Prabesh Tamang
Mount Everest is no longer just the world's highest peak, it has also become one of the world's most visible high-altitude waste crises. Behind every iconic summit photo lies a darker truth our field coordinators witness every season: discarded oxygen bottles glinting in the sun at the South Col, frozen tent shreds flapping at Camp 4, and human waste accumulating on glacial terrain that is now rapidly melting and exposing decades of buried debris. The mountain that humbles climbers is choking on the ambitions of those who climb it.
We've spent years coordinating expeditions and treks across the Khumbu, and the conversation around Everest's waste crisis has shifted dramatically heading into the 2026 season. New rules, mandatory poop bags, and stricter deposits are reshaping how climbers and trekkers engage with Sagarmatha. Here's the unvarnished reality, and what you need to know before stepping onto that trail.

Source: One Globe Nepal
Accumulation of plastic waste and abandoned mountaineering equipment on the snow-covered slopes of Everest.
Mount Everest is estimated to contain tens of tonnes of accumulated waste, including discarded oxygen cylinders, torn tents, ropes, food packaging, human excrement, and along with the remains of more than 200 climbers who never descended. Decades of commercial expeditions above 5,364 meters have transformed sacred slopes into a high-altitude dumping ground that melting glaciers are now exposing.
The numbers our local contacts share are sobering. Since Sir Edmund Hillary and Tenzing Norgay's 1953 first ascent, more than 6,000 people have summited Everest. Each expedition leaves behind a footprint that the mountain cannot absorb. Above 8,000 meters, the Death Zone - climbers operate on borrowed time and oxygen, and packing out gear becomes a survival liability.
Spent oxygen cylinders alone number in the thousands. A single climber on a summit push uses 4-7 bottles, and Sherpas often have no choice but to leave empties behind when racing against weather windows. Add abandoned fixed ropes, frozen ladders, broken crampons, and shredded high-altitude tents from Camps 2, 3, and 4, and you begin to grasp the scale.

Source: The Telegraph
Discarded oxygen cylinders, torn tents, and climbing gear left behind at a high-altitude camp on Mount Everest.
Several tonnes of human waste are believed to accumulate around Everest each climbing season, particularly near high camps and commonly used toilet zones. For decades, this waste was buried in crevasses or simply left on the ice. As the Khumbu Glacier retreats due to climate change, this frozen sewage is re-emerging downstream, contaminating water sources that feed villages all the way to Lukla.

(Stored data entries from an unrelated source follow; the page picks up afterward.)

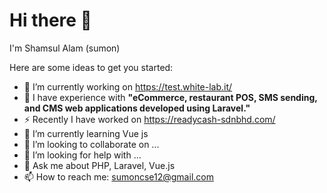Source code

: <h1>Hi there 👋</h1>


I'm Shamsul Alam (sumon)

Here are some ideas to get you started:

- 🔭 I’m currently working on https://test.white-lab.it/
- 👯 I have experience with <strong> "eCommerce, restaurant POS, SMS sending, and CMS web applications developed using Laravel."</strong>
- ⚡ Recently I have worked on https://readycash-sdnbhd.com/
- 🌱 I’m currently learning Vue js
- 👯 I’m looking to collaborate on ...
- 🤔 I’m looking for help with ...
- 💬 Ask me about PHP, Laravel, Vue.js 
- 📫 How to reach me: sumoncse12@gmail.com


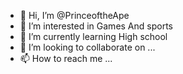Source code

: - 👋 Hi, I’m @PrinceoftheApe
- 👀 I’m interested in Games And sports
- 🌱 I’m currently learning High school
- 💞️ I’m looking to collaborate on ...
- 📫 How to reach me ...

<!---
PrinceoftheApe/PrinceoftheApe is a ✨ special ✨ repository because its `README.md` (this file) appears on your GitHub profile.
You can click the Preview link to take a look at your changes.
--->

In response, Nepal's Khumbu Pasang Lhamu Rural Municipality introduced a landmark rule for the 2024 season: every Everest and Lhotse climber must carry biodegradable poop bags and return their waste to Base Camp for proper disposal. Local authorities and expedition operators continued enforcing the biodegradable waste-bag system through the 2025 and 2026 climbing seasons, though implementation standards still vary between teams.

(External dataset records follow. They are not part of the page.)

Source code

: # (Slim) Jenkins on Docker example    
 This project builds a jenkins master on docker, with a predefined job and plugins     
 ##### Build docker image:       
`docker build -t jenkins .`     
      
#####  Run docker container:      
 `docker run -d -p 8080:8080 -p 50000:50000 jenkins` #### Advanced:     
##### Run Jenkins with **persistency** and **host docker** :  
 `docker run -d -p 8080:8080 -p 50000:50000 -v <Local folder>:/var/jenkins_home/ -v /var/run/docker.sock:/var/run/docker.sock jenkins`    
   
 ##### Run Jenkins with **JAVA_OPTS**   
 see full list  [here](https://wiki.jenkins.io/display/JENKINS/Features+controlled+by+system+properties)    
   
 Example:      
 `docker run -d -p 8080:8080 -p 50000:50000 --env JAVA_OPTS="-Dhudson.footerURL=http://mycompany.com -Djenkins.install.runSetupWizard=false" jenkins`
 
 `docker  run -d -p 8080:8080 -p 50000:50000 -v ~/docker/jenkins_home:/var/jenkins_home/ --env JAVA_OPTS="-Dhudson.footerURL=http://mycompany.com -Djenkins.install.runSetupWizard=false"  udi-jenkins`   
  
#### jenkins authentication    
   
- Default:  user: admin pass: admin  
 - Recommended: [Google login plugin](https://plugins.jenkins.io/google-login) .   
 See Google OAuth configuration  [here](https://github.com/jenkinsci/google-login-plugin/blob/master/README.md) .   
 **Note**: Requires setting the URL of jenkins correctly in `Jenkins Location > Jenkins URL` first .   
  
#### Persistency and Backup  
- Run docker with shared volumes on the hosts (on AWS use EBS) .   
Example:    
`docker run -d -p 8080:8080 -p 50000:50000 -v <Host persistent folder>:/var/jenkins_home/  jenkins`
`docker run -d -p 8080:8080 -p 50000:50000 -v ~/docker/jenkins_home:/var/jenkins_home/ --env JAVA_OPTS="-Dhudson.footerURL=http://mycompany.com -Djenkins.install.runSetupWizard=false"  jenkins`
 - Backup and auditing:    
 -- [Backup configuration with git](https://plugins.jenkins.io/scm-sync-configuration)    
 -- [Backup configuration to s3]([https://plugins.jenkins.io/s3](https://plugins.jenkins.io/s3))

Like much of the Himalaya, the Khumbu region is warming rapidly, accelerating glacial melt and exposing waste long buried beneath snow and ice. Bodies and waste once entombed in ice are surfacing. Nepal Army cleanup campaigns in recent years have reportedly recovered multiple bodies and more than 10 tonnes of garbage from Everest’s upper slopes. What melts out tomorrow could be anything from a 1996 expedition's oxygen tank to a climber's remains.

Source: Wikipedia
A stark reminder of high-altitude climbing risks showing an old, snow-covered dead body in the Everest death zone.

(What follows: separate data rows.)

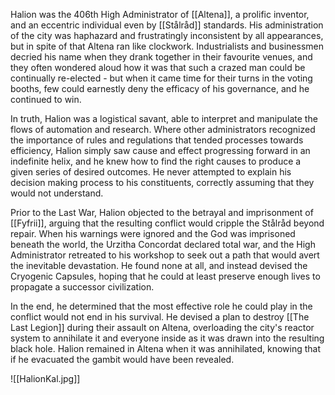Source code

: Halion was the 406th High Administrator of [[Altena]], a prolific inventor, and an eccentric individual even by [[Stålråd]] standards. His administration of the city was haphazard and frustratingly inconsistent by all appearances, but in spite of that Altena ran like clockwork. Industrialists and businessmen decried his name when they drank together in their favourite venues, and they often wondered aloud how it was that such a crazed man could be continually re-elected - but when it came time for their turns in the voting booths, few could earnestly deny the efficacy of his governance, and he continued to win.

In truth, Halion was a logistical savant, able to interpret and manipulate the flows of automation and research. Where other administrators recognized the importance of rules and regulations that tended processes towards efficiency, Halion simply saw cause and effect progressing forward in an indefinite helix, and he knew how to find the right causes to produce a given series of desired outcomes. He never attempted to explain his decision making process to his constituents, correctly assuming that they would not understand.

Prior to the Last War, Halion objected to the betrayal and imprisonment of [[Fyfrii]], arguing that the resulting conflict would cripple the Stålråd beyond repair. When his warnings were ignored and the God was imprisoned beneath the world, the Urzitha Concordat declared total war, and the High Administrator retreated to his workshop to seek out a path that would avert the inevitable devastation. He found none at all, and instead devised the Cryogenic Capsules, hoping that he could at least preserve enough lives to propagate a successor civilization. 

In the end, he determined that the most effective role he could play in the conflict would not end in his survival. He devised a plan to destroy [[The Last Legion]] during their assault on Altena, overloading the city's reactor system to annihilate it and everyone inside as it was drawn into the resulting black hole. Halion remained in Altena when it was annihilated, knowing that if he evacuated the gambit would have been revealed.

![[HalionKal.jpg]]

Over 200 bodies remain on Mount Everest, with many lying in the Death Zone above 8,000 meters. Recovery operations cost between $30,000 and $70,000 USD per body and put rescue Sherpas at extreme risk. Some bodies became grim landmarks for climbers over the years, including the well-known ‘Green Boots’ cave near the Northeast Ridge route.
The ethics here are brutal. Families often request recovery, but lowering a frozen, 150-kilogram body through the Khumbu Icefall is one of the most dangerous tasks in mountaineering. Nepal's army cleanup teams in recent years have begun prioritizing visible bodies near climbing routes, both for dignity and to remove psychological barriers for future climbers.
Nepal's Department of Tourism requires every Everest climbing team to pay a refundable $4,000 USD garbage deposit. Each climber must bring down at least 8 kilograms of personal waste, roughly the amount one person generates above Base Camp, to reclaim it. In practice, the system is improving but remains imperfect.
Here's the issue our coordinators see: Critics argue the current deposit remains relatively small compared to the total cost of a commercial Everest expedition, which often exceeds $50,000 USD per climber. Critics within Nepal’s climbing industry argue the system still lacks strong enough incentives to ensure every expedition fully removes its waste. The deposit needs teeth, and Nepalese authorities have periodically discussed stricter reforms, including larger deposits and stronger waste-linked summit certification requirements.
The ultimate guide to planning your dream web travel adventure with the experts from myeasyguide.
Spam free. Unsubscribe anytime. We respect your privacy.

Source: TIME
Eco-expedition volunteer collecting and bagging garbage during an environmental clean-up campaign on Mount Everest.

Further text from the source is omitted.